# Mirror Lake at Infirmary Mound Park (Newark)



## Xevious (May 11, 2004)

Anyone ever fished this lake? It's supposed to have Bluegill, Large Mouth, Small Mouth, and Channel cats. 

A friend of mine asked me if I wanted to fish this lake on Friday.


----------



## Anth (Aug 16, 2004)

I would take my catfish gear bc im beting hes wanting to do the night fishing. The water is clear and most of it is a rocky bottom. 

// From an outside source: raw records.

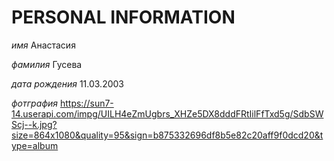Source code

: # PERSONAL INFORMATION

*имя* Анастасия

*фамилия* Гусева

*дата рождения* 11.03.2003

*фотграфия* 
https://sun7-14.userapi.com/impg/UILH4eZmUgbrs_XHZe5DX8dddFRtIilFfTxd5g/SdbSWScj--k.jpg?size=864x1080&quality=95&sign=b875332696df8b5e82c20aff9f0dcd20&type=album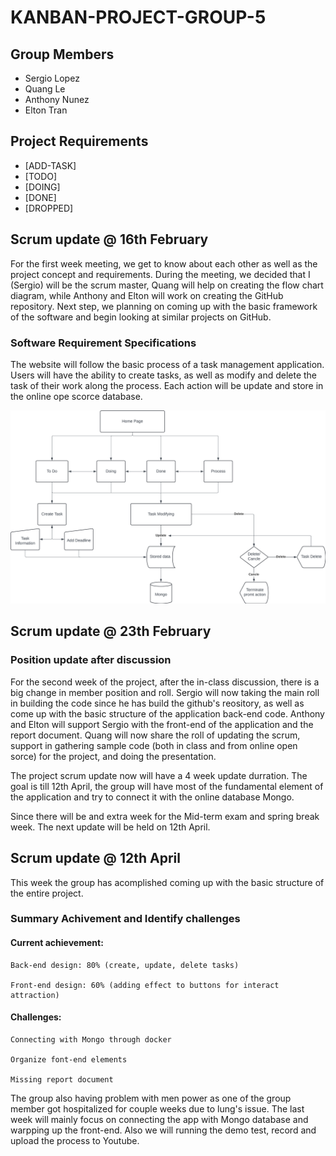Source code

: # **KANBAN-PROJECT-GROUP-5**


## Group Members
 
- Sergio Lopez
- Quang Le
- Anthony Nunez
- Elton Tran
 
## Project Requirements 

- [ADD-TASK]
- [TODO]
- [DOING]
- [DONE]
- [DROPPED]

## Scrum update @ 16th February
For the first week meeting, we get to know about each other as well as the project concept and requirements. During the meeting, we decided that I (Sergio) will be the scrum master, Quang will help on creating the flow chart diagram, while Anthony and Elton will work on creating the GitHub repository. Next step, we planning on coming up with the basic framework of the software and begin looking at similar projects on GitHub. 

### Software Requirement Specifications
The website will follow the basic process of a task management application. Users will have the ability to create tasks, as well as modify and delete the task of their work along the process. Each action will be update and store in the online ope scorce database.

![flowchart](flowchart.png)

## Scrum update @ 23th February
### Position update after discussion 
For the second week of the project, after the in-class discussion, there is a big change in member position and roll. Sergio will now taking the main roll in building the code since he has build the github's reository, as well as come up with the basic structure of the application back-end code. Anthony and Elton will support Sergio with the front-end of the application and the report document. Quang will now share the roll of updating the scrum, support in gathering sample code (both in class and from online open sorce) for the project, and doing the presentation. 

The project scrum update now will have a 4 week update durration. The goal is till 12th April, the group will have most of the fundamental element of the application and try to connect it with the online database Mongo.

Since there will be and extra week for the Mid-term exam and spring break week. The next update will be held on 12th April.

## Scrum update @ 12th April
This week the group has acomplished coming up with the basic structure of the entire project.
### Summary Achivement and Identify challenges 
#### Current achievement:
    Back-end design: 80% (create, update, delete tasks) 

    Front-end design: 60% (adding effect to buttons for interact attraction)
#### Challenges:
    Connecting with Mongo through docker

    Organize font-end elements

    Missing report document

The group also having problem with men power as one of the group member got hospitalized for couple weeks due to lung's issue.
The last week will mainly focus on connecting the app with Mongo database and warpping up the front-end. Also we will running the demo test, record and upload the process to Youtube.
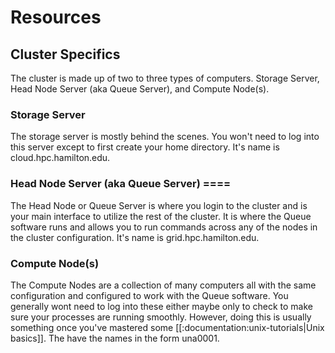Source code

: # Resources
## Cluster Specifics

 The cluster is made up of two to three types of computers. Storage Server, Head Node Server (aka Queue Server), and Compute Node(s). 


### Storage Server
 The storage server is mostly behind the scenes. You won't need to log into this server except to first create your home directory. It's name is cloud.hpc.hamilton.edu. 


### Head Node Server (aka Queue Server) ====
 The Head Node or Queue Server is where you login to the cluster and is your main interface to utilize the rest of the cluster. It is where the Queue software runs and allows you to run commands across any of the nodes in the cluster configuration. It's name is grid.hpc.hamilton.edu. 

  
### Compute Node(s)
 The Compute Nodes are a collection of many computers all with the same configuration and configured to work with the Queue software. You generally wont need to log into these either maybe only to check to make sure your processes are running smoothly. However, doing this is usually something once you've mastered some [[:documentation:unix-tutorials|Unix basics]]. The have the names in the form una0001.
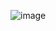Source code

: ![image](https://github.com/Khushang49/90DaysofKubernetes/assets/95266353/7ce9746d-03e3-4987-b6dc-c81f58b8c466)
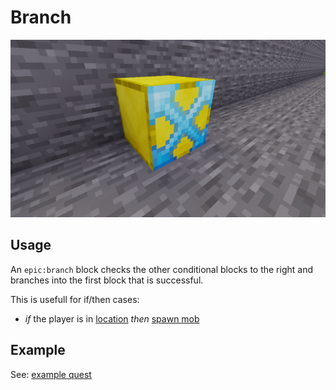 
# Branch

<img src="./pics/branch.png"/>

## Usage

An `epic:branch` block checks the other conditional blocks to the right and
branches into the first block that is successful.

This is usefull for if/then cases:

* *if* the player is in [location](./waypoint.md) *then* [spawn mob](./spawn_mob.md)

## Example

See: [example quest](../example.md)
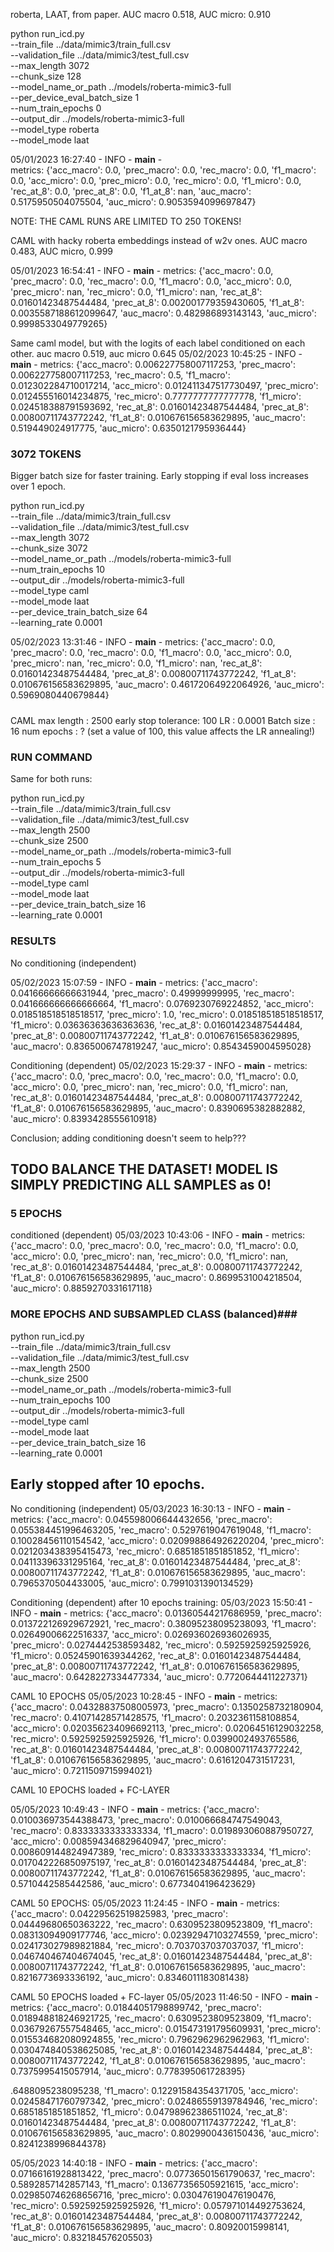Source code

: roberta, LAAT, from paper.
AUC macro 0.518, AUC micro: 0.910

python run_icd.py \
    --train_file ../data/mimic3/train_full.csv \
    --validation_file ../data/mimic3/test_full.csv \
    --max_length 3072 \
    --chunk_size 128 \
    --model_name_or_path ../models/roberta-mimic3-full \
    --per_device_eval_batch_size 1 \
    --num_train_epochs 0 \
    --output_dir ../models/roberta-mimic3-full \
    --model_type roberta \
    --model_mode laat

05/01/2023 16:27:40 - INFO - __main__ -  
metrics: {'acc_macro': 0.0, 'prec_macro': 0.0, 'rec_macro': 0.0, 'f1_macro': 0.0, 'acc_micro': 0.0, 'prec_micro': 0.0, 'rec_micro': 0.0, 'f1_micro': 0.0, 'rec_at_8': 0.0, 'prec_at_8': 0.0, 'f1_at_8': nan, 'auc_macro': 0.5175950504075504, 'auc_micro': 0.9053594099697847}


NOTE: THE CAML RUNS ARE LIMITED TO 250 TOKENS!

CAML with hacky roberta embeddings instead of w2v ones.
AUC macro 0.483, AUC micro, 0.999

05/01/2023 16:54:41 - INFO - __main__ -   metrics: {'acc_macro': 0.0, 'prec_macro': 0.0, 'rec_macro': 0.0, 'f1_macro': 0.0, 'acc_micro': 0.0, 'prec_micro': nan, 'rec_micro': 0.0, 'f1_micro': nan, 'rec_at_8': 0.01601423487544484, 'prec_at_8': 0.002001779359430605, 'f1_at_8': 0.0035587188612099647, 'auc_macro': 0.482986893143143, 'auc_micro': 0.9998533049779265}


Same caml model, but with the logits of each label conditioned on each other.
auc macro 0.519, auc micro 0.645
05/02/2023 10:45:25 - INFO - __main__ -   metrics: {'acc_macro': 0.006227758007117253, 'prec_macro': 0.006227758007117253, 'rec_macro': 0.5, 'f1_macro': 0.012302284710017214, 'acc_micro': 0.012411347517730497, 'prec_micro': 0.012455516014234875, 'rec_micro': 0.7777777777777778, 'f1_micro': 0.024518388791593692, 'rec_at_8': 0.01601423487544484, 'prec_at_8': 0.00800711743772242, 'f1_at_8': 0.010676156583629895, 'auc_macro': 0.519449024917775, 'auc_micro': 0.6350121795936444}

### 3072 TOKENS ###
Bigger batch size for faster training.
Early stopping if eval loss increases over 1 epoch.

python run_icd.py \
    --train_file ../data/mimic3/train_full.csv \
    --validation_file ../data/mimic3/test_full.csv \
    --max_length 3072 \
    --chunk_size 3072 \
    --model_name_or_path ../models/roberta-mimic3-full \
    --num_train_epochs 10 \
    --output_dir ../models/roberta-mimic3-full \
    --model_type caml \
    --model_mode laat \
    --per_device_train_batch_size 64 \
    --learning_rate 0.0001

05/02/2023 13:31:46 - INFO - __main__ -   metrics: {'acc_macro': 0.0, 'prec_macro': 0.0, 'rec_macro': 0.0, 'f1_macro': 0.0, 'acc_micro': 0.0, 'prec_micro': nan, 'rec_micro': 0.0, 'f1_micro': nan, 'rec_at_8': 0.01601423487544484, 'prec_at_8': 0.00800711743772242, 'f1_at_8': 0.010676156583629895, 'auc_macro': 0.46172064922064926, 'auc_micro': 0.5969080440679844}


#####
CAML
max length          : 2500
early stop tolerance: 100
LR                  : 0.0001
Batch size          : 16
num epochs          : ? (set a value of 100, this value affects the LR annealing!)
#####

### RUN COMMAND ####
Same for both runs:

python run_icd.py \
    --train_file ../data/mimic3/train_full.csv \
    --validation_file ../data/mimic3/test_full.csv \
    --max_length 2500 \
    --chunk_size 2500 \
    --model_name_or_path ../models/roberta-mimic3-full \
    --num_train_epochs 5 \
    --output_dir ../models/roberta-mimic3-full \
    --model_type caml \
    --model_mode laat \
    --per_device_train_batch_size 16 \
    --learning_rate 0.0001

### RESULTS ###
No conditioning (independent)

05/02/2023 15:07:59 - INFO - __main__ -   metrics: {'acc_macro': 0.04166666666631944, 'prec_macro': 0.49999999995, 'rec_macro': 0.041666666666666664, 'f1_macro': 0.0769230769224852, 'acc_micro': 0.018518518518518517, 'prec_micro': 1.0, 'rec_micro': 0.018518518518518517, 'f1_micro': 0.03636363636363636, 'rec_at_8': 0.01601423487544484, 'prec_at_8': 0.00800711743772242, 'f1_at_8': 0.010676156583629895, 'auc_macro': 0.8365006747819247, 'auc_micro': 0.8543459004595028}

Conditioning    (dependent)
05/02/2023 15:29:37 - INFO - __main__ -   metrics: {'acc_macro': 0.0, 'prec_macro': 0.0, 'rec_macro': 0.0, 'f1_macro': 0.0, 'acc_micro': 0.0, 'prec_micro': nan, 'rec_micro': 0.0, 'f1_micro': nan, 'rec_at_8': 0.01601423487544484, 'prec_at_8': 0.00800711743772242, 'f1_at_8': 0.010676156583629895, 'auc_macro': 0.8390695382882882, 'auc_micro': 0.8393428555610918}

Conclusion; adding conditioning doesn't seem to help???

## TODO BALANCE THE DATASET! MODEL IS SIMPLY PREDICTING ALL SAMPLES as 0!

### 5 EPOCHS ####
conditioned (dependent)
05/03/2023 10:43:06 - INFO - __main__ -   metrics: {'acc_macro': 0.0, 'prec_macro': 0.0, 'rec_macro': 0.0, 'f1_macro': 0.0, 'acc_micro': 0.0, 'prec_micro': nan, 'rec_micro': 0.0, 'f1_micro': nan, 'rec_at_8': 0.01601423487544484, 'prec_at_8': 0.00800711743772242, 'f1_at_8': 0.010676156583629895, 'auc_macro': 0.8699531004218504, 'auc_micro': 0.8859270331617118}

### MORE EPOCHS AND SUBSAMPLED CLASS (balanced)###
python run_icd.py \
    --train_file ../data/mimic3/train_full.csv \
    --validation_file ../data/mimic3/test_full.csv \
    --max_length 2500 \
    --chunk_size 2500 \
    --model_name_or_path ../models/roberta-mimic3-full \
    --num_train_epochs 100 \
    --output_dir ../models/roberta-mimic3-full \
    --model_type caml \
    --model_mode laat \
    --per_device_train_batch_size 16 \
    --learning_rate 0.0001

## Early stopped after 10 epochs.

No conditioning (independent)
05/03/2023 16:30:13 - INFO - __main__ -   metrics: {'acc_macro': 0.045598006644432656, 'prec_macro': 0.055384451996463205, 'rec_macro': 0.5297619047619048, 'f1_macro': 0.10028456110154542, 'acc_micro': 0.020998864926220204, 'prec_micro': 0.021203438395415473, 'rec_micro': 0.6851851851851852, 'f1_micro': 0.04113396331295164, 'rec_at_8': 0.01601423487544484, 'prec_at_8': 0.00800711743772242, 'f1_at_8': 0.010676156583629895, 'auc_macro': 0.7965370504433005, 'auc_micro': 0.7991031390134529}

Conditioning    (dependent)
after 10 epochs training:
05/03/2023 15:50:41 - INFO - __main__ -   metrics: {'acc_macro': 0.01360544217686959, 'prec_macro': 0.013722126929672921, 'rec_macro': 0.38095238095238093, 'f1_macro': 0.02649006622516337, 'acc_micro': 0.026936026936026935, 'prec_micro': 0.0274442538593482, 'rec_micro': 0.5925925925925926, 'f1_micro': 0.05245901639344262, 'rec_at_8': 0.01601423487544484, 'prec_at_8': 
0.00800711743772242, 'f1_at_8': 0.010676156583629895, 'auc_macro': 0.6428227334477334, 'auc_micro': 0.7720644411227371}





CAML 10 EPOCHS
05/05/2023 10:28:45 - INFO - __main__ -   metrics: {'acc_macro': 0.04328837508005973, 'prec_macro': 0.1350258732180904, 'rec_macro': 0.41071428571428575, 'f1_macro': 0.2032361158108854, 'acc_micro': 0.020356234096692113, 'prec_micro': 0.02064516129032258, 'rec_micro': 0.5925925925925926, 'f1_micro': 0.0399002493765586, 'rec_at_8': 0.01601423487544484, 'prec_at_8': 0.00800711743772242, 'f1_at_8': 0.010676156583629895, 'auc_macro': 0.6161204731517231, 'auc_micro': 0.7211509715994021}

CAML 10 EPOCHS loaded + FC-LAYER

05/05/2023 10:49:43 - INFO - __main__ -   metrics: {'acc_macro': 0.010036973544388473, 'prec_macro': 0.010066684747549043, 'rec_macro': 0.8333333333333334, 'f1_macro': 0.019893060887950727, 'acc_micro': 0.008594346829640947, 'prec_micro': 0.008609144824947389, 'rec_micro': 0.8333333333333334, 'f1_micro': 
0.017042226850975197, 'rec_at_8': 0.01601423487544484, 'prec_at_8': 0.00800711743772242, 'f1_at_8': 0.010676156583629895, 'auc_macro': 0.5710442585442586, 'auc_micro': 0.6773404196423629}


CAML 50 EPOCHS:
05/05/2023 11:24:45 - INFO - __main__ -   metrics: {'acc_macro': 0.04229562519825983, 'prec_macro': 0.04449680650363222, 'rec_macro': 0.6309523809523809, 'f1_macro': 0.08313094909177746, 'acc_micro': 0.02392947103274559, 'prec_micro': 0.024173027989821884, 'rec_micro': 0.7037037037037037, 'f1_micro': 0.046740467404674045, 'rec_at_8': 0.01601423487544484, 'prec_at_8': 0.00800711743772242, 'f1_at_8': 0.010676156583629895, 'auc_macro': 0.8216773693336192, 'auc_micro': 0.8346011183081438}

CAML 50 EPOCHS loaded + FC-layer
05/05/2023 11:46:50 - INFO - __main__ -   metrics: {'acc_macro': 0.01844051798899742, 'prec_macro': 0.018948818246921725, 'rec_macro': 0.6309523809523809, 'f1_macro': 0.03679267557548465, 'acc_micro': 0.015473191795609931, 'prec_micro': 0.015534682080924855, 'rec_micro': 0.7962962962962963, 'f1_micro': 0.030474840538625085, 'rec_at_8': 0.01601423487544484, 'prec_at_8': 0.00800711743772242, 'f1_at_8': 0.010676156583629895, 'auc_macro': 0.7375995415057914, 'auc_micro': 0.778395061728395}


.6488095238095238, 'f1_macro': 0.12291584354371705, 'acc_micro': 0.02458471760797342, 'prec_micro': 0.02486559139784946, 'rec_micro': 0.6851851851851852, 'f1_micro': 0.04798962386511024, 'rec_at_8': 0.01601423487544484, 'prec_at_8': 0.00800711743772242, 'f1_at_8': 0.010676156583629895, 'auc_macro': 0.8029900436150436, 'auc_micro': 0.8241238996844378}

05/05/2023 14:40:18 - INFO - __main__ -   metrics: {'acc_macro': 0.07166161928813422, 'prec_macro': 0.07736501561790637, 'rec_macro': 0.5892857142857143, 'f1_macro': 0.13677356505921615, 'acc_micro': 0.029850746268656716, 'prec_micro': 0.030476190476190476, 'rec_micro': 0.5925925925925926, 'f1_micro': 0.057971014492753624, 'rec_at_8': 0.01601423487544484, 'prec_at_8': 0.00800711743772242, 'f1_at_8': 0.010676156583629895, 'auc_macro': 0.80920015998141, 'auc_micro': 0.832184576205503}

Night fishing dates are May 6th,June 3rd,July 5th,Sept 2.The park will remain open until 11:30pm.


----------



## FishJunky (May 20, 2004)

It's really overfished. I've done alot of bass fishing there and had next to no luck. My father in-law has caught some nice catfish there. People keep alot of fish out of there and they don't restock it.


----------



## got_a_buzz_on (Mar 17, 2005)

Hmmmmmmmmmmmmmmmmmmm

Gabo


----------



## Xevious (May 11, 2004)

Thanks for the info. 

We'll probably head over to Buckeye instead.


----------



## Fisherdude_21 (Sep 1, 2021)

Xevious said:


> Anyone ever fished this lake? It's supposed to have Bluegill, Large Mouth, Small Mouth, and Channel cats.
> 
> A friend of mine asked me if I wanted to fish this lake on Friday.


I have gotten cats every weekend here it is over fished as far as bass.


----------